La  visite s’impose.

Passez deux ponts-levis, précédés par une demi-lune, reliés par un pont au-dessus d’un grand fossé sec ; le deuxième est protégé par le seul bastion (ouvrage de défense) rond de la place à gauche et une courtine (long mur rectiligne) à droite, franchissez la gorge entre deux grands murs, le tunnel et vous voilà dans la citadelle.

Vue sur les remparts de la citadelle  ©Réseau VF7

Vue sur les remparts de la citadelle
© Réseau VF7

Une porte s’ouvre vers les fossés, mais l’accès aux remparts n’est possible que par l’entrée de l’office de tourisme ainsi que le Musée de la fortification et le Musée Bastien-Lepage.

Si vous n’avez pas de guide, suivez le plan qui vous ramène vers le pont-levis dans le logement du gardien et la courtine du Boulevard. Quelle vue sur la Chiers, Thonne-les-prés, son château, son viaduc !

Vous prendrez conscience que l’entrée est comme une coupe transversale des fortifications : ouvrages détachés, demi-lunes / fossés et chemins couverts  en pied de murs / murailles très épaisses avec salles intérieures. Repérez ces éléments partout.

Bandeau Rempart Montmédy Christian Mésières

Rempart de la citadelle
© Christian Mésières

Arrêtez-vous près du chevet de l’église du XVIIIème, regardez la ville-basse que Vauban  entoura d’un mur bastionné dont les portes furent détruites pour l’expansion urbaine. Une poterne donne accès aux grimpettes.

Au Bastion Notre Dame, une table d’orientation vous fait  visualiser l’étendue du territoire surveillé. Vous découvrirez des casemates de Séré de Rivières , avant d’arriver au bastion Saint-André, le plus célèbre car Jean V D’Allamont, gouverneur espagnol y  fut mortellement blessé par les français avant la capitulation.

Libre à vous de continuer sur le sommet des remparts ou de rejoindre les fossés par un souterrain.

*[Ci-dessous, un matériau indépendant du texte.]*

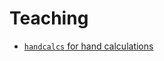 # Teaching

- [`handcalcs` for hand calculations](https://towardsdatascience.com/handcalcs-library-for-data-scientist-5a534a3b35cd)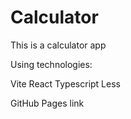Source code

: # Calculator

This is a calculator app

Using technologies:

Vite
React
Typescript
Less

GitHub Pages link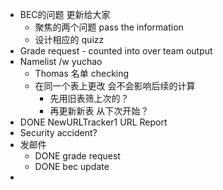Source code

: - BEC的问题 更新给大家
	- 聚焦的两个问题 pass the information
	- 设计相应的 quizz
- Grade request - counted into over team output
- Namelist /w yuchao
	- Thomas 名单 checking
	- 在同一个表上更改 会不会影响后续的计算
		- 先用旧表筛上次的？
		- 再更新新表 从下次开始？
- DONE NewURLTracker1 URL Report
- Security accident?
- 发邮件
	- DONE grade request
	- DONE bec update
-
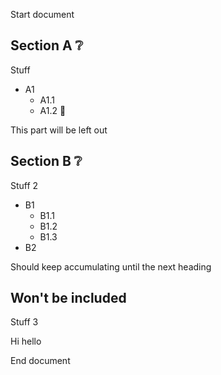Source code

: Start document

## Section A ❔
Stuff
- A1
  - A1.1
  - A1.2
📓

This part will be left out

## Section B ❔
Stuff 2
- B1 
  - B1.1
  - B1.2
  - B1.3
- B2

Should keep accumulating until the next heading

## Won't be included
Stuff 3

Hi hello

End document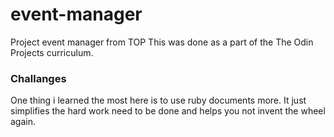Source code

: # event-manager
Project event manager from TOP
This was done as a part of the The Odin Projects curriculum. 

### Challanges
One thing i learned the most here is to use ruby documents more. It just simplifies the hard work need to be done and helps you not invent the wheel again.
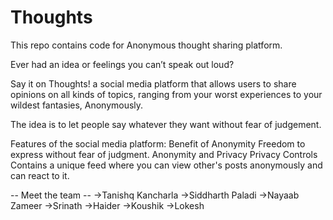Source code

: # Thoughts
This repo contains code for Anonymous thought sharing platform.

Ever had an idea or feelings you can’t speak out loud? 

Say it on Thoughts! a social media platform that allows users to share opinions on all kinds of topics, ranging from your worst experiences to your wildest fantasies, Anonymously. 

The idea is to let people say whatever they want without fear of judgement.

Features of the social media platform:
Benefit of Anonymity
Freedom to express without fear of judgment.
Anonymity and Privacy
Privacy Controls
Contains a unique feed where you can view other's posts anonymously and can react to it.

-- Meet the team --
->Tanishq Kancharla 
->Siddharth Paladi
->Nayaab Zameer
->Srinath
->Haider
->Koushik
->Lokesh

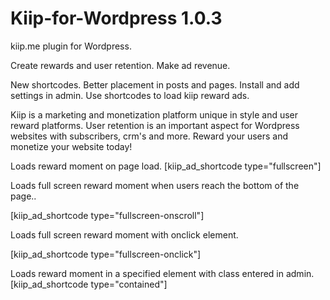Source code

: # Kiip-for-Wordpress 1.0.3


kiip.me plugin for Wordpress. 

Create rewards and user retention. 
Make ad revenue.
 

New shortcodes. 
Better placement in posts and pages. 
Install and add settings in admin. 
Use shortcodes to load kiip reward ads. 


Kiip is a marketing and monetization platform unique in style and user reward
platforms. User retention is an important aspect for Wordpress websites with subscribers, crm's and more. Reward your users and monetize your website today!




Loads reward moment on page load.
[kiip_ad_shortcode type="fullscreen"]


Loads full screen reward moment when users reach the bottom of the page..

[kiip_ad_shortcode type="fullscreen-onscroll"]

Loads full screen reward moment with onclick element.

[kiip_ad_shortcode type="fullscreen-onclick"]



Loads reward moment in a specified element with class entered in admin.
[kiip_ad_shortcode type="contained"]



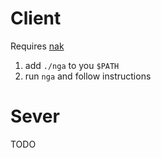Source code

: # Client

Requires [nak](https://github.com/fiatjaf/nak/tree/master)

1. add `./nga` to you `$PATH`
2. run `nga` and follow instructions

# Sever
TODO
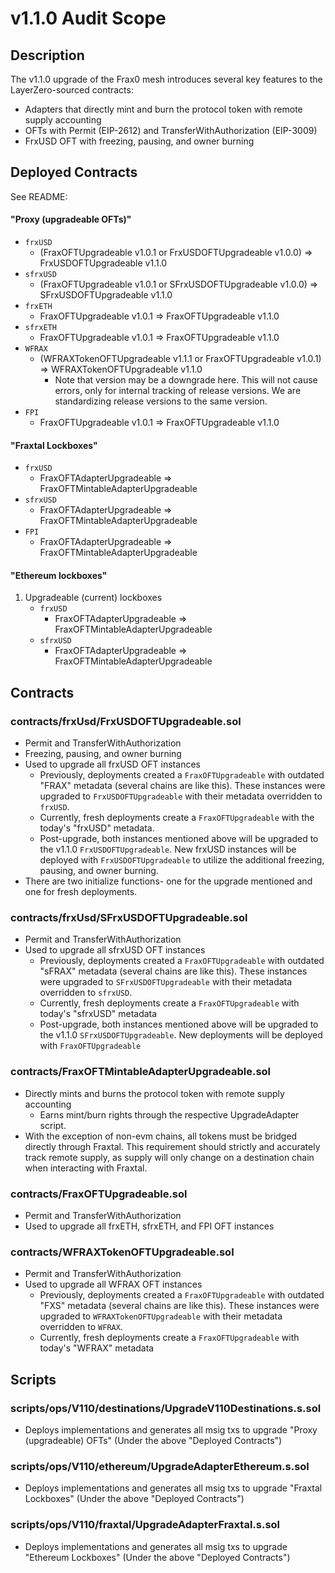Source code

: # v1.1.0 Audit Scope
## Description
The v1.1.0 upgrade of the Frax0 mesh introduces several key features to the LayerZero-sourced contracts:
- Adapters that directly mint and burn the protocol token with remote supply accounting
- OFTs with Permit (EIP-2612) and TransferWithAuthorization (EIP-3009)
- FrxUSD OFT with freezing, pausing, and owner burning

## Deployed Contracts
See README:

#### "Proxy (upgradeable OFTs)"
- `frxUSD`
    - (FraxOFTUpgradeable v1.0.1 or FrxUSDOFTUpgradeable v1.0.0) => FrxUSDOFTUpgradeable v1.1.0
- `sfrxUSD`
    - (FraxOFTUpgradeable v1.0.1 or SFrxUSDOFTUpgradeable v1.0.0) => SFrxUSDOFTUpgradeable v1.1.0
- `frxETH`
    - FraxOFTUpgradeable v1.0.1 => FraxOFTUpgradeable v1.1.0
- `sfrxETH`
    - FraxOFTUpgradeable v1.0.1 => FraxOFTUpgradeable v1.1.0
- `WFRAX`
    - (WFRAXTokenOFTUpgradeable v1.1.1 or FraxOFTUpgradeable v1.0.1) => WFRAXTokenOFTUpgradeable v1.1.0
        - Note that version may be a downgrade here.  This will not cause errors, only for internal tracking of release versions.  We are standardizing release versions to the same version.
- `FPI`
    - FraxOFTUpgradeable v1.0.1 => FraxOFTUpgradeable v1.1.0 

#### "Fraxtal Lockboxes"
- `frxUSD`
    - FraxOFTAdapterUpgradeable => FraxOFTMintableAdapterUpgradeable
- `sfrxUSD`
    - FraxOFTAdapterUpgradeable => FraxOFTMintableAdapterUpgradeable
- `FPI`
    - FraxOFTAdapterUpgradeable => FraxOFTMintableAdapterUpgradeable

#### "Ethereum lockboxes"
1. Upgradeable (current) lockboxes
    - `frxUSD`
        - FraxOFTAdapterUpgradeable => FraxOFTMintableAdapterUpgradeable
    - `sfrxUSD`
        - FraxOFTAdapterUpgradeable => FraxOFTMintableAdapterUpgradeable

## Contracts
### contracts/frxUsd/FrxUSDOFTUpgradeable.sol
- Permit and TransferWithAuthorization
- Freezing, pausing, and owner burning
- Used to upgrade all frxUSD OFT instances
    - Previously, deployments created a `FraxOFTUpgradeable` with outdated "FRAX" metadata (several chains are like this).  These instances were upgraded to `FrxUSDOFTUpgradeable` with their metadata overridden to `frxUSD`.
    - Currently, fresh deployments create a `FraxOFTUpgradeable` with the today's "frxUSD" metadata.
    - Post-upgrade, both instances mentioned above will be upgraded to the v1.1.0 `FrxUSDOFTUpgradeable`. New frxUSD instances will be deployed with `FrxUSDOFTUpgradeable` to utilize the additional freezing, pausing, and owner burning.
- There are two initialize functions- one for the upgrade mentioned and one for fresh deployments.

### contracts/frxUsd/SFrxUSDOFTUpgradeable.sol
- Permit and TransferWithAuthorization
- Used to upgrade all sfrxUSD OFT instances
    - Previously, deployments created a `FraxOFTUpgradeable` with outdated "sFRAX" metadata (several chains are like this).  These instances were upgraded to `SFrxUSDOFTUpgradeable` with their metadata overridden to `sfrxUSD`.
    - Currently, fresh deployments create a `FraxOFTUpgradeable` with today's "sfrxUSD" metadata
    - Post-upgrade, both instances mentioned above will be upgraded to the v1.1.0 `SFrxUSDOFTUpgradeable`.  New deployments will be deployed with `FraxOFTUpgradeable`

### contracts/FraxOFTMintableAdapterUpgradeable.sol
- Directly mints and burns the protocol token with remote supply accounting
    - Earns mint/burn rights through the respective UpgradeAdapter script.
- With the exception of non-evm chains, all tokens must be bridged directly through Fraxtal.  This requirement should strictly and accurately track remote supply, as supply will only change on a destination chain when interacting with Fraxtal.

### contracts/FraxOFTUpgradeable.sol
- Permit and TransferWithAuthorization
- Used to upgrade all frxETH, sfrxETH, and FPI OFT instances

### contracts/WFRAXTokenOFTUpgradeable.sol
- Permit and TransferWithAuthorization
- Used to upgrade all WFRAX OFT instances
    - Previously, deployments created a `FraxOFTUpgradeable` with outdated "FXS" metadata (several chains are like this).  These instances were upgraded to `WFRAXTokenOFTUpgradeable` with their metadata overridden to `WFRAX`.
    - Currently, fresh deployments create a `FraxOFTUpgradeable` with today's "WFRAX" metadata

## Scripts
### scripts/ops/V110/destinations/UpgradeV110Destinations.s.sol
- Deploys implementations and generates all msig txs to upgrade "Proxy (upgradeable) OFTs" (Under the above "Deployed Contracts")

### scripts/ops/V110/ethereum/UpgradeAdapterEthereum.s.sol
- Deploys implementations and generates all msig txs to upgrade "Fraxtal Lockboxes" (Under the above "Deployed Contracts")

### scripts/ops/V110/fraxtal/UpgradeAdapterFraxtal.s.sol
- Deploys implementations and generates all msig txs to upgrade "Ethereum Lockboxes" (Under the above "Deployed Contracts")
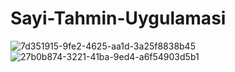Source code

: # Sayi-Tahmin-Uygulamasi
![7d351915-9fe2-4625-aa1d-3a25f8838b45](https://user-images.githubusercontent.com/127650882/227655291-4437538f-451e-42f4-99d1-01fa1057c456.jpg)
![27b0b874-3221-41ba-9ed4-a6f54903d5b1](https://user-images.githubusercontent.com/127650882/227655293-f40fc032-734e-47d0-88c9-7494fc9123ec.jpg)
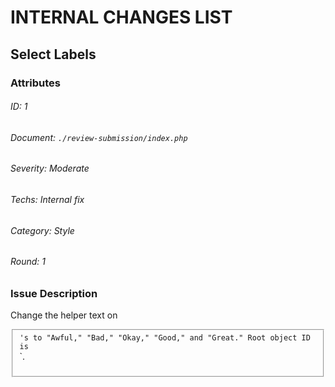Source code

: # INTERNAL CHANGES LIST

## Select Labels

### Attributes

###### ID: 1
###### Document: `./review-submission/index.php`
###### Severity: Moderate
###### Techs: Internal fix
###### Category: Style
###### Round: 1

### Issue Description

Change the helper text on <fieldset class="comments-rating">`'s `<span>` to "Awful," "Bad," "Okay," "Good," and "Great." Root object ID is `<form id="review_form">`.
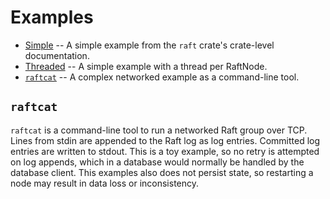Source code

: # Examples

* [Simple](simple.rs) -- A simple example from the `raft` crate's crate-level documentation.
* [Threaded](threaded.rs) -- A simple example with a thread per RaftNode.
* [`raftcat`](raftcat.rs) -- A complex networked example as a command-line tool.

## `raftcat`

`raftcat` is a command-line tool to run a networked Raft group over TCP. Lines from stdin are appended to the Raft log
as log entries. Committed log entries are written to stdout. This is a toy example, so no retry is attempted on log
appends, which in a database would normally be handled by the database client. This examples also does not persist
state, so restarting a node may result in data loss or inconsistency.
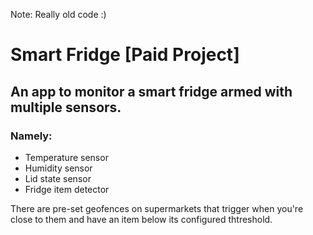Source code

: Note: Really old code :)
# Smart Fridge [Paid Project]
## An app to monitor a smart fridge armed with multiple sensors.
### Namely:
- Temperature sensor
- Humidity sensor
- Lid state sensor
- Fridge item detector

There are pre-set geofences on supermarkets that trigger when you're close to them and have an item below its configured thtreshold.
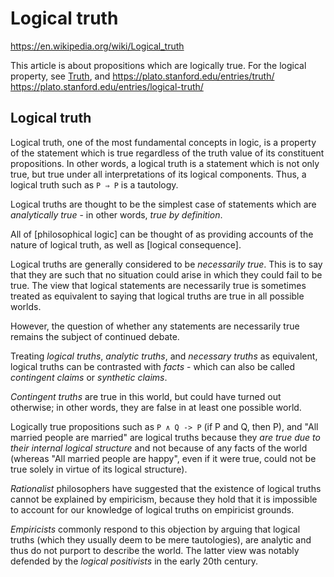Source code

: # Logical truth

https://en.wikipedia.org/wiki/Logical_truth

This article is about propositions which are logically true. For the logical property, see [Truth](https://en.wikipedia.org/wiki/Truth), and 
https://plato.stanford.edu/entries/truth/
https://plato.stanford.edu/entries/logical-truth/

## Logical truth

Logical truth, one of the most fundamental concepts in logic, is a property of the statement which is true regardless of the truth value of its constituent propositions. In other words, a logical truth is a statement which is not only true, but true under all interpretations of its logical components. Thus, a logical truth such as `P ⇒ P` is a tautology.

Logical truths are thought to be the simplest case of statements which are *analytically true* - in other words, *true by definition*.

All of [philosophical logic] can be thought of as providing accounts of the nature of logical truth, as well as [logical consequence].

Logical truths are generally considered to be *necessarily true*. This is to say that they are such that no situation could arise in which they could fail to be true. The view that logical statements are necessarily true is sometimes treated as equivalent to saying that logical truths are true in all possible worlds.

However, the question of whether any statements are necessarily true remains the subject of continued debate.

Treating *logical truths*, *analytic truths*, and *necessary truths* as equivalent, logical truths can be contrasted with *facts* - which can also be called *contingent claims* or *synthetic claims*.

*Contingent truths* are true in this world, but could have turned out otherwise; in other words, they are false in at least one possible world.

Logically true propositions such as `P ∧ Q -> P` (if P and Q, then P), and "All married people are married" are logical truths because they *are true due to their internal logical structure* and not because of any facts of the world (whereas "All married people are happy", even if it were true, could not be true solely in virtue of its logical structure).

*Rationalist* philosophers have suggested that the existence of logical truths cannot be explained by empiricism, because they hold that it is impossible to account for our knowledge of logical truths on empiricist grounds. 

*Empiricists* commonly respond to this objection by arguing that logical truths (which they usually deem to be mere tautologies), are analytic and thus do not purport to describe the world. The latter view was notably defended by the *logical positivists* in the early 20th century.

Promenez-vous dans la ville-haute : beaucoup de vielles maisons restaurées, n’oubliez pas l’église, ni les Musées, de nombreux artistes vous accueillent dans des casemates, lisez le panneau de la Lorraine Gaumaise sur le parking pour découvrir les autres sites à proximité.

De multiples énergies restent à mobiliser dans les années à venir mais quelle différence quand vous reviendrez.